Architecture often reveals the most outstanding results when it comes to dealing with full privacy. In Hiroshima, Japan an unusual windowless metallic facade defines the boundary between the city and the domestic space. This apparently “blind” inhabitable volume is called House in Saka… and behind this small walled world, a compilation of gardens and terraces are waiting to be discovered.
In fact, the external metallic skin wraps around three separated courtyards, shielding them from the street while allowing light to enter through gaps underneath. A raised corner invites us to gently descend into the entrance area: an open space conceals all the social spaces (kitchen, living and dining room) all related with different gardens and terraces.
This exquisite solution provides an interior atmosphere rich in different perspectives of the same scenario: a wrapping wall that protects the domestic universe from any kind of intruders. A metallic staircase leads our steps into the upper floor where private rooms can be found: the child room and the master bedroom both served by the same bathroom. Large openings are generously facing the inner gardens and terraces where trees (planted at ground level) can be fully appreciated from the bedrooms and bathroom.

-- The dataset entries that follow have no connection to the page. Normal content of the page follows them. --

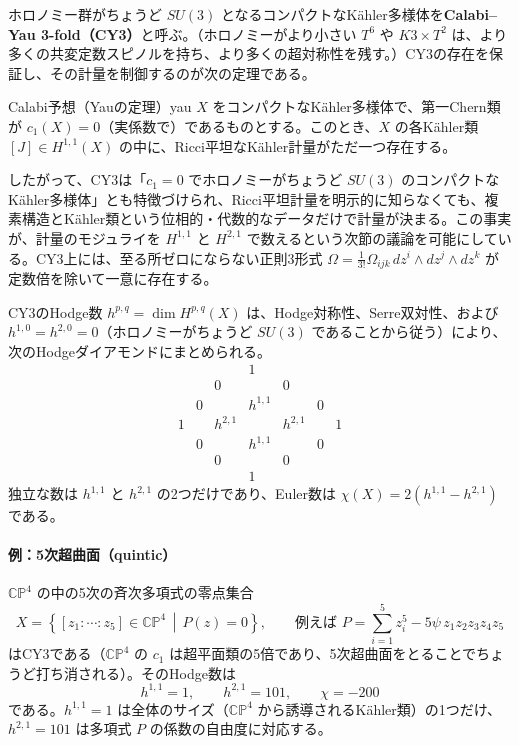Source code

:\documentclass[uplatex, dvipdfmx, book]{jsbook}
\begin{document}
ホロノミー群がちょうど $SU(3)$ となるコンパクトなK\"ahler多様体を\textbf{Calabi--Yau 3-fold（CY3）}と呼ぶ。（ホロノミーがより小さい $T^6$ や $K3 \times T^2$ は、より多くの共変定数スピノルを持ち、より多くの超対称性を残す。）CY3の存在を保証し、その計量を制御するのが次の定理である\cite{yau1978}。

\begin{mythm}{Calabi予想（Yauの定理）}{yau}
$X$ をコンパクトなK\"ahler多様体で、第一Chern類が $c_1(X) = 0$（実係数で）であるものとする。このとき、$X$ の各K\"ahler類 $[J] \in H^{1,1}(X)$ の中に、Ricci平坦なK\"ahler計量がただ一つ存在する。
\end{mythm}

したがって、CY3は「$c_1 = 0$ でホロノミーがちょうど $SU(3)$ のコンパクトなK\"ahler多様体」とも特徴づけられ、Ricci平坦計量を明示的に知らなくても、複素構造とK\"ahler類という位相的・代数的なデータだけで計量が決まる。この事実が、計量のモジュライを $H^{1,1}$ と $H^{2,1}$ で数えるという次節の議論を可能にしている。CY3上には、至る所ゼロにならない正則3形式 $\Omega = \frac{1}{3!}\Omega_{ijk}\, dz^i \wedge dz^j \wedge dz^k$ が定数倍を除いて一意に存在する。

CY3のHodge数 $h^{p,q} = \dim H^{p,q}(X)$ は、Hodge対称性、Serre双対性、および $h^{1,0} = h^{2,0} = 0$（ホロノミーがちょうど $SU(3)$ であることから従う）により、次のHodgeダイアモンドにまとめられる。
\begin{equation}
\begin{array}{ccccccc}
 & & & 1 & & & \\
 & & 0 & & 0 & & \\
 & 0 & & h^{1,1} & & 0 & \\
 1 & & h^{2,1} & & h^{2,1} & & 1 \\
 & 0 & & h^{1,1} & & 0 & \\
 & & 0 & & 0 & & \\
 & & & 1 & & &
\end{array}
\end{equation}
独立な数は $h^{1,1}$ と $h^{2,1}$ の2つだけであり、Euler数は $\chi(X) = 2(h^{1,1} - h^{2,1})$ である。

\paragraph{例：5次超曲面（quintic）}
$\mathbb{CP}^4$ の中の5次の斉次多項式の零点集合
\begin{equation}
    X = \left\{ [z_1 : \cdots : z_5] \in \mathbb{CP}^4 \,\middle|\, P(z) = 0 \right\}, \qquad \text{例えば } P = \sum_{i=1}^5 z_i^5 - 5\psi\, z_1z_2z_3z_4z_5
\end{equation}
はCY3である（$\mathbb{CP}^4$ の $c_1$ は超平面類の5倍であり、5次超曲面をとることでちょうど打ち消される）。そのHodge数は
\begin{equation}
    h^{1,1} = 1, \qquad h^{2,1} = 101, \qquad \chi = -200
\end{equation}
である。$h^{1,1} = 1$ は全体のサイズ（$\mathbb{CP}^4$ から誘導されるK\"ahler類）の1つだけ、$h^{2,1} = 101$ は多項式 $P$ の係数の自由度に対応する。
\end{document}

A spatial detail turns this relation between interior and exterior into something fresh and innovative: the angular spaces are a direct result of the building’s restricted footprint. A dynamic sense of space was brilliantly achieved.
White assumes a special presence in the interior finishing along with the exposed concrete walls and some wood in ceiling panels and pavements. The “blind” metallic facade conceals a small residence full of unexpected gardens and terraces…squeezed between inner and outer walls!